Guest opinion: Don’t bail out state pension funds

Trent England

The financial meltdown and Great Recession is teaching an expensive lesson: When big institutions face financial crises, governments are all too eager to bail them out.

Wall Street? The federal government stepped in with the Troubled Asset Relief Program. General Motors? Uncle Sam again. Greece, Spain and Portugal? Germany will keep them going.

Now, a new crisis is coming to light. State-run pension systems across the country are grossly underfunded.

State pension systems are trillions of dollars short of the promises made to current employees. Those pension systems – and the states that run them – could be the next group begging for a federal bailout.

If that happens, Washington taxpayers will foot a big part of that bill.

For years, politicians in states such as Illinois and California have failed to fully fund pension systems that pay for their state and local government worker retirements. Those unpaid bills are adding up. Already, the conservative estimate of $2.5 trillion in shortfalls represents more than one-sixth of the entire U.S. economy.

As politicians slowly come to grips with the problem they’ve created, some are already looking to the federal government for a bailout.

Taxpayers can’t afford and don’t want another bailout. And Washington taxpayers would be particularly hard hit.

Washington’s pension funds are 95 percent funded, fourth best in the United States, according to the Pew Research Foundation. The Illinois system is 45 percent funded, California’s 78 percent funded.

Bailouts reward failure. Bailing out irresponsible states would send the message that fiscal discipline doesn’t matter; someone else can always be forced to pay the bills.

The opposite also is true: Bailouts punish success. States that are working hard to become economically competitive by reining in spending and fixing their problems won’t benefit from a bailout. Responsible states will be stuck paying for their profligate counterparts.

Is it really good to tell state politicians and voters that if they act responsibly, they’ll end up on the hook for others who don’t?

The Illinois Policy Institute, a nonpartisan think tank in Chicago, has developed a model that shows the impact of a federal bailout of state pension debt. A federal bailout of state pensions would require higher federal taxes and lower federal spending. States with the biggest pension shortfalls – such as Illinois – would benefit tremendously, while most states would suffer.

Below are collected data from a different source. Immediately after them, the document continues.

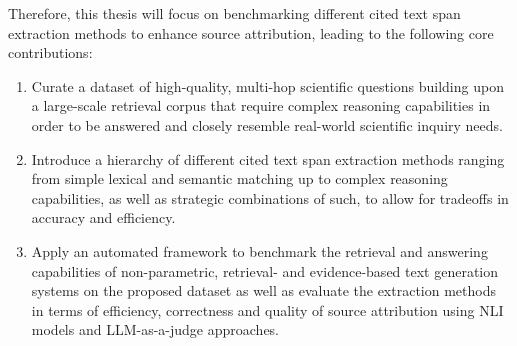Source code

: Therefore, this thesis will focus on benchmarking different cited text span extraction methods to enhance source attribution, leading to the following core contributions:
\begin{enumerate}
    \item Curate a dataset of high-quality, multi-hop scientific questions building upon a large-scale retrieval corpus that require complex reasoning capabilities in order to be answered and closely resemble real-world scientific inquiry needs.
    \item Introduce a hierarchy of different cited text span extraction methods ranging from simple lexical and semantic matching up to complex reasoning capabilities, as well as strategic combinations of such, to allow for tradeoffs in accuracy and efficiency.
    \item Apply an automated framework to benchmark the retrieval and answering capabilities of non-parametric, retrieval- and evidence-based text generation systems on the proposed dataset as well as evaluate the extraction methods in terms of efficiency, correctness and quality of source attribution using NLI models and LLM-as-a-judge approaches.
\end{enumerate}








%
%
% 
%


%
%
%
%


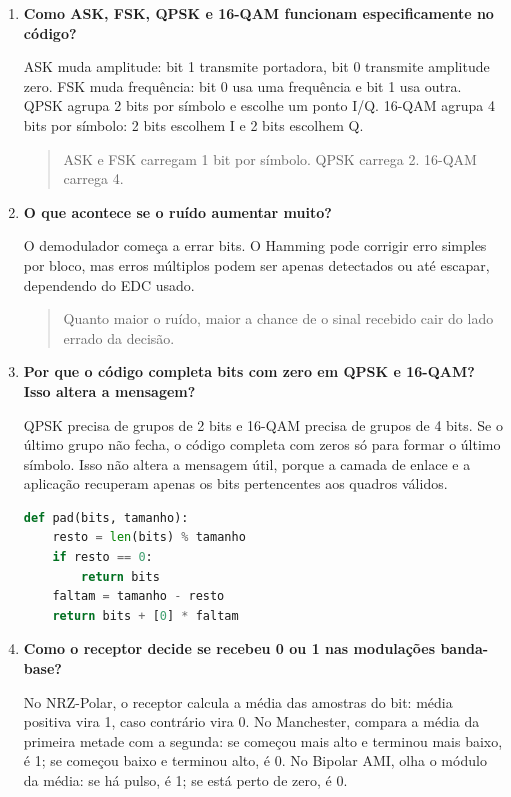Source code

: \documentclass[11pt,a4paper]{article}
\newcommand{\rank}[1]{\textcolor{rankblue}{\textbf{Rank #1}}}
\begin{document}
\begin{enumerate}[leftmargin=1.2cm, itemsep=8pt]
  \item[\rank{15}.] \textbf{Como ASK, FSK, QPSK e 16-QAM funcionam especificamente no código?}

  ASK muda amplitude: bit 1 transmite portadora, bit 0 transmite amplitude zero. FSK muda frequência: bit 0 usa uma frequência e bit 1 usa outra. QPSK agrupa 2 bits por símbolo e escolhe um ponto I/Q. 16-QAM agrupa 4 bits por símbolo: 2 bits escolhem I e 2 bits escolhem Q.

  \begin{quote}
  ASK e FSK carregam 1 bit por símbolo. QPSK carrega 2. 16-QAM carrega 4.
  \end{quote}

  \item[\rank{16}.] \textbf{O que acontece se o ruído aumentar muito?}

  O demodulador começa a errar bits. O Hamming pode corrigir erro simples por bloco, mas erros múltiplos podem ser apenas detectados ou até escapar, dependendo do EDC usado.

  \begin{quote}
  Quanto maior o ruído, maior a chance de o sinal recebido cair do lado errado da decisão.
  \end{quote}

  \item[\rank{17}.] \textbf{Por que o código completa bits com zero em QPSK e 16-QAM? Isso altera a mensagem?}

  QPSK precisa de grupos de 2 bits e 16-QAM precisa de grupos de 4 bits. Se o último grupo não fecha, o código completa com zeros só para formar o último símbolo. Isso não altera a mensagem útil, porque a camada de enlace e a aplicação recuperam apenas os bits pertencentes aos quadros válidos.

  \begin{lstlisting}[language=Python]
def pad(bits, tamanho):
    resto = len(bits) % tamanho
    if resto == 0:
        return bits
    faltam = tamanho - resto
    return bits + [0] * faltam
  \end{lstlisting}

  \item[\rank{18}.] \textbf{Como o receptor decide se recebeu 0 ou 1 nas modulações banda-base?}

  No NRZ-Polar, o receptor calcula a média das amostras do bit: média positiva vira 1, caso contrário vira 0. No Manchester, compara a média da primeira metade com a segunda: se começou mais alto e terminou mais baixo, é 1; se começou baixo e terminou alto, é 0. No Bipolar AMI, olha o módulo da média: se há pulso, é 1; se está perto de zero, é 0.


\end{enumerate}
\end{document}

Washington’s pension system, for example, has fared much better than Illinois’. But if a federal bailout were enacted, Washington would be among the states hardest hit. The Evergreen State would pay a price as high as $17 billion, the sum of higher taxes levied on Washington residents and severe cuts in services and federal support.

There’s no denying that states’ pension funds are in trouble. But what they need are state-based reforms – not a bailout.

A bailout would make states like Washington pay for mistakes made in California and Illinois. That’s not only bad economics – it’s just plain wrong.

Trent England is vice president of policy at The Freedom Foundation in Washington, D.C.. Ted Dabrowski is vice president of policy at the Illinois Policy Institute in Chicago.